## [Supplied data]
════
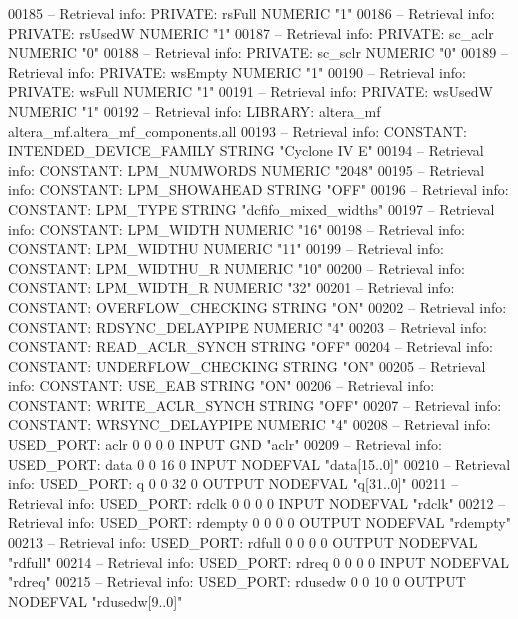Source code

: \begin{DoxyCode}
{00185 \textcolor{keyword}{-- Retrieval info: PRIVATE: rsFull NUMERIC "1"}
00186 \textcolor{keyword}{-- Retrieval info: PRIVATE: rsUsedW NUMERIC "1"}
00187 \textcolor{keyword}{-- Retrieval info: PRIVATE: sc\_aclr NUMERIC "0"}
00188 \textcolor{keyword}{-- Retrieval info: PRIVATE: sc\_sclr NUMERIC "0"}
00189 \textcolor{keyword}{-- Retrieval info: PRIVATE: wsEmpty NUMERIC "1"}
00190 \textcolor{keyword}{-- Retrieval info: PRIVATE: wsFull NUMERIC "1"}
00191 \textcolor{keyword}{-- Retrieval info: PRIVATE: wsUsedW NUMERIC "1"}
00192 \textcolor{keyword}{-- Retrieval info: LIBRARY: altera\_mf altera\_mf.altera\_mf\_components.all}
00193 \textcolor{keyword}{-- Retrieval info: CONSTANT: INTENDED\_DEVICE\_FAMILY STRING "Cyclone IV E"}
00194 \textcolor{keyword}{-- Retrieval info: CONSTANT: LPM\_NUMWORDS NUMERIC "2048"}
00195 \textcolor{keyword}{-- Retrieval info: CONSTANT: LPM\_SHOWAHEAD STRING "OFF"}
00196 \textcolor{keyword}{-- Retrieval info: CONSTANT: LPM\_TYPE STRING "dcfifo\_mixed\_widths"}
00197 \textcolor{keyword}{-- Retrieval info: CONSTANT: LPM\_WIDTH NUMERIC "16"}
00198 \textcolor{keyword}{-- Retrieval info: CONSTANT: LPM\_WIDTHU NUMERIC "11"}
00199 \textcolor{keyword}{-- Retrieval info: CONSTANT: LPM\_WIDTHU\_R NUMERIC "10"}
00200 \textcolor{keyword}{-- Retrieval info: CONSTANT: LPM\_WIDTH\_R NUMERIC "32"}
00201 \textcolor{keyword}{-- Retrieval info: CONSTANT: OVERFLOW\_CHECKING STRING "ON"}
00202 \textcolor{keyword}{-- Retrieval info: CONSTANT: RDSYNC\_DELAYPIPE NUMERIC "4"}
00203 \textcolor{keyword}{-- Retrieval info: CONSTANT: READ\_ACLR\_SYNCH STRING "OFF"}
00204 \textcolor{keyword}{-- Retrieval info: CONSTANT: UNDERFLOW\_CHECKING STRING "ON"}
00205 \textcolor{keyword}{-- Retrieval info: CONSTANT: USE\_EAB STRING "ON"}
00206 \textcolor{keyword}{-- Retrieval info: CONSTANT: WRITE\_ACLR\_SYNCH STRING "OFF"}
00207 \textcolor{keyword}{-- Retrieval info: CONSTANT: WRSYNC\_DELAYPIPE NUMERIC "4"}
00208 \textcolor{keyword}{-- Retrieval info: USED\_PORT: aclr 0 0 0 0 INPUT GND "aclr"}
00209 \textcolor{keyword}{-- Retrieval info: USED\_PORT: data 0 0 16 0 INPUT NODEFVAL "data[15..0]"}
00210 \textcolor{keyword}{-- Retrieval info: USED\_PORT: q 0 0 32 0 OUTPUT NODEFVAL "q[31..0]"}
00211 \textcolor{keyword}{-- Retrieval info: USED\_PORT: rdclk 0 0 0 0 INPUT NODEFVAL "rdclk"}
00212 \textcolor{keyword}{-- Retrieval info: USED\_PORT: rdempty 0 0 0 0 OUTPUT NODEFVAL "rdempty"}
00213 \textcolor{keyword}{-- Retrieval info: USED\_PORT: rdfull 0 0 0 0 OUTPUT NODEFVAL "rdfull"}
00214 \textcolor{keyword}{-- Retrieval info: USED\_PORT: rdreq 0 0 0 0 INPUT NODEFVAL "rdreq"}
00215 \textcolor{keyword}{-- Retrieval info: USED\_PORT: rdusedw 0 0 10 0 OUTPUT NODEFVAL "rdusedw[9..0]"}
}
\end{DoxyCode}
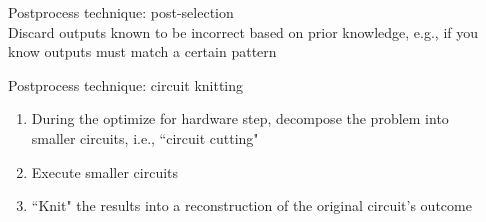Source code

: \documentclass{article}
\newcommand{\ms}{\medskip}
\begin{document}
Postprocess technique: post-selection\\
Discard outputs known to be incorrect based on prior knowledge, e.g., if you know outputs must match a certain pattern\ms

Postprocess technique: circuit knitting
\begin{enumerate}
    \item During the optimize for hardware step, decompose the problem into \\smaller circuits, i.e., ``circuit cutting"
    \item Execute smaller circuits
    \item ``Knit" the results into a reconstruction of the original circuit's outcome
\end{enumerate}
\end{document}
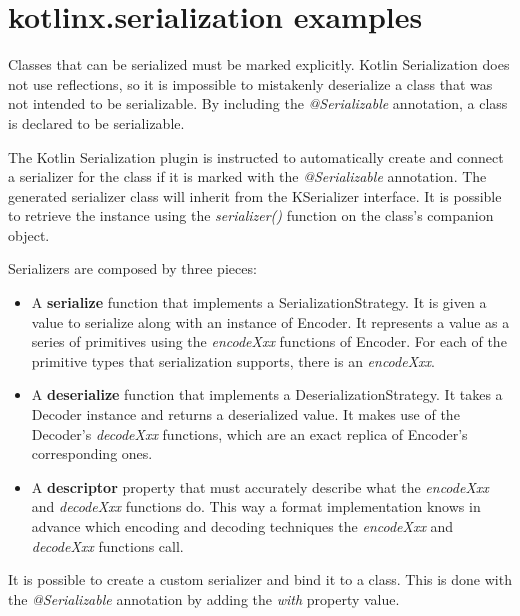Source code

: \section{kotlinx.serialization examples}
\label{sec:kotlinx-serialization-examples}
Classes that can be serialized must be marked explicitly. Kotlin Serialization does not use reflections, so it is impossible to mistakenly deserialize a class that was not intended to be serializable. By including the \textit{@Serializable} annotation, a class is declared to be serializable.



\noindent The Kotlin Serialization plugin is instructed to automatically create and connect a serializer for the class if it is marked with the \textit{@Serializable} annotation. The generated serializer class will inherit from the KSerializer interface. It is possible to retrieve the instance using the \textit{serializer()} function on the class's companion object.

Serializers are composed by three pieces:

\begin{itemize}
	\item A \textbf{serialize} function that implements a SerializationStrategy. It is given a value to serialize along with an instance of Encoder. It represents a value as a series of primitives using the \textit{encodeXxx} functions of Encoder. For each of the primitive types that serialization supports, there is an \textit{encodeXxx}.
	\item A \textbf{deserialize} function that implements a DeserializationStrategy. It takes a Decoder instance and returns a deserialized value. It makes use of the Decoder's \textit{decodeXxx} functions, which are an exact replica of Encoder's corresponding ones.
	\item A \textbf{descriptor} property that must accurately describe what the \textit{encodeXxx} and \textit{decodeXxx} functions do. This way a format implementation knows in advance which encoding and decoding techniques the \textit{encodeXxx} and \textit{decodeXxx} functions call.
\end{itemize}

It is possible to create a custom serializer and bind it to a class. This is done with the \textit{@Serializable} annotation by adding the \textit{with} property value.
════
## [Work instructions]
Output the records above in their entirety and exactly, leaving out all images.

## [Written response]
Source code

: \begin{DoxyCode}
{00185 \textcolor{keyword}{-- Retrieval info: PRIVATE: rsFull NUMERIC "1"}
00186 \textcolor{keyword}{-- Retrieval info: PRIVATE: rsUsedW NUMERIC "1"}
00187 \textcolor{keyword}{-- Retrieval info: PRIVATE: sc\_aclr NUMERIC "0"}
00188 \textcolor{keyword}{-- Retrieval info: PRIVATE: sc\_sclr NUMERIC "0"}
00189 \textcolor{keyword}{-- Retrieval info: PRIVATE: wsEmpty NUMERIC "1"}
00190 \textcolor{keyword}{-- Retrieval info: PRIVATE: wsFull NUMERIC "1"}
00191 \textcolor{keyword}{-- Retrieval info: PRIVATE: wsUsedW NUMERIC "1"}
00192 \textcolor{keyword}{-- Retrieval info: LIBRARY: altera\_mf altera\_mf.altera\_mf\_components.all}
00193 \textcolor{keyword}{-- Retrieval info: CONSTANT: INTENDED\_DEVICE\_FAMILY STRING "Cyclone IV E"}
00194 \textcolor{keyword}{-- Retrieval info: CONSTANT: LPM\_NUMWORDS NUMERIC "2048"}
00195 \textcolor{keyword}{-- Retrieval info: CONSTANT: LPM\_SHOWAHEAD STRING "OFF"}
00196 \textcolor{keyword}{-- Retrieval info: CONSTANT: LPM\_TYPE STRING "dcfifo\_mixed\_widths"}
00197 \textcolor{keyword}{-- Retrieval info: CONSTANT: LPM\_WIDTH NUMERIC "16"}
00198 \textcolor{keyword}{-- Retrieval info: CONSTANT: LPM\_WIDTHU NUMERIC "11"}
00199 \textcolor{keyword}{-- Retrieval info: CONSTANT: LPM\_WIDTHU\_R NUMERIC "10"}
00200 \textcolor{keyword}{-- Retrieval info: CONSTANT: LPM\_WIDTH\_R NUMERIC "32"}
00201 \textcolor{keyword}{-- Retrieval info: CONSTANT: OVERFLOW\_CHECKING STRING "ON"}
00202 \textcolor{keyword}{-- Retrieval info: CONSTANT: RDSYNC\_DELAYPIPE NUMERIC "4"}
00203 \textcolor{keyword}{-- Retrieval info: CONSTANT: READ\_ACLR\_SYNCH STRING "OFF"}
00204 \textcolor{keyword}{-- Retrieval info: CONSTANT: UNDERFLOW\_CHECKING STRING "ON"}
00205 \textcolor{keyword}{-- Retrieval info: CONSTANT: USE\_EAB STRING "ON"}
00206 \textcolor{keyword}{-- Retrieval info: CONSTANT: WRITE\_ACLR\_SYNCH STRING "OFF"}
00207 \textcolor{keyword}{-- Retrieval info: CONSTANT: WRSYNC\_DELAYPIPE NUMERIC "4"}
00208 \textcolor{keyword}{-- Retrieval info: USED\_PORT: aclr 0 0 0 0 INPUT GND "aclr"}
00209 \textcolor{keyword}{-- Retrieval info: USED\_PORT: data 0 0 16 0 INPUT NODEFVAL "data[15..0]"}
00210 \textcolor{keyword}{-- Retrieval info: USED\_PORT: q 0 0 32 0 OUTPUT NODEFVAL "q[31..0]"}
00211 \textcolor{keyword}{-- Retrieval info: USED\_PORT: rdclk 0 0 0 0 INPUT NODEFVAL "rdclk"}
00212 \textcolor{keyword}{-- Retrieval info: USED\_PORT: rdempty 0 0 0 0 OUTPUT NODEFVAL "rdempty"}
00213 \textcolor{keyword}{-- Retrieval info: USED\_PORT: rdfull 0 0 0 0 OUTPUT NODEFVAL "rdfull"}
00214 \textcolor{keyword}{-- Retrieval info: USED\_PORT: rdreq 0 0 0 0 INPUT NODEFVAL "rdreq"}
00215 \textcolor{keyword}{-- Retrieval info: USED\_PORT: rdusedw 0 0 10 0 OUTPUT NODEFVAL "rdusedw[9..0]"}
}
\end{DoxyCode}
Source code

: \documentclass{article}
\newcommand{\ms}{\medskip}
\begin{document}
Postprocess technique: post-selection\\
Discard outputs known to be incorrect based on prior knowledge, e.g., if you know outputs must match a certain pattern\ms

Postprocess technique: circuit knitting
\begin{enumerate}
    \item During the optimize for hardware step, decompose the problem into \\smaller circuits, i.e., ``circuit cutting"
    \item Execute smaller circuits
    \item ``Knit" the results into a reconstruction of the original circuit's outcome
\end{enumerate}
\end{document}
Source code

: \section{kotlinx.serialization examples}
\label{sec:kotlinx-serialization-examples}
Classes that can be serialized must be marked explicitly. Kotlin Serialization does not use reflections, so it is impossible to mistakenly deserialize a class that was not intended to be serializable. By including the \textit{@Serializable} annotation, a class is declared to be serializable.



\noindent The Kotlin Serialization plugin is instructed to automatically create and connect a serializer for the class if it is marked with the \textit{@Serializable} annotation. The generated serializer class will inherit from the KSerializer interface. It is possible to retrieve the instance using the \textit{serializer()} function on the class's companion object.

Serializers are composed by three pieces:

\begin{itemize}
	\item A \textbf{serialize} function that implements a SerializationStrategy. It is given a value to serialize along with an instance of Encoder. It represents a value as a series of primitives using the \textit{encodeXxx} functions of Encoder. For each of the primitive types that serialization supports, there is an \textit{encodeXxx}.
	\item A \textbf{deserialize} function that implements a DeserializationStrategy. It takes a Decoder instance and returns a deserialized value. It makes use of the Decoder's \textit{decodeXxx} functions, which are an exact replica of Encoder's corresponding ones.
	\item A \textbf{descriptor} property that must accurately describe what the \textit{encodeXxx} and \textit{decodeXxx} functions do. This way a format implementation knows in advance which encoding and decoding techniques the \textit{encodeXxx} and \textit{decodeXxx} functions call.
\end{itemize}

It is possible to create a custom serializer and bind it to a class. This is done with the \textit{@Serializable} annotation by adding the \textit{with} property value.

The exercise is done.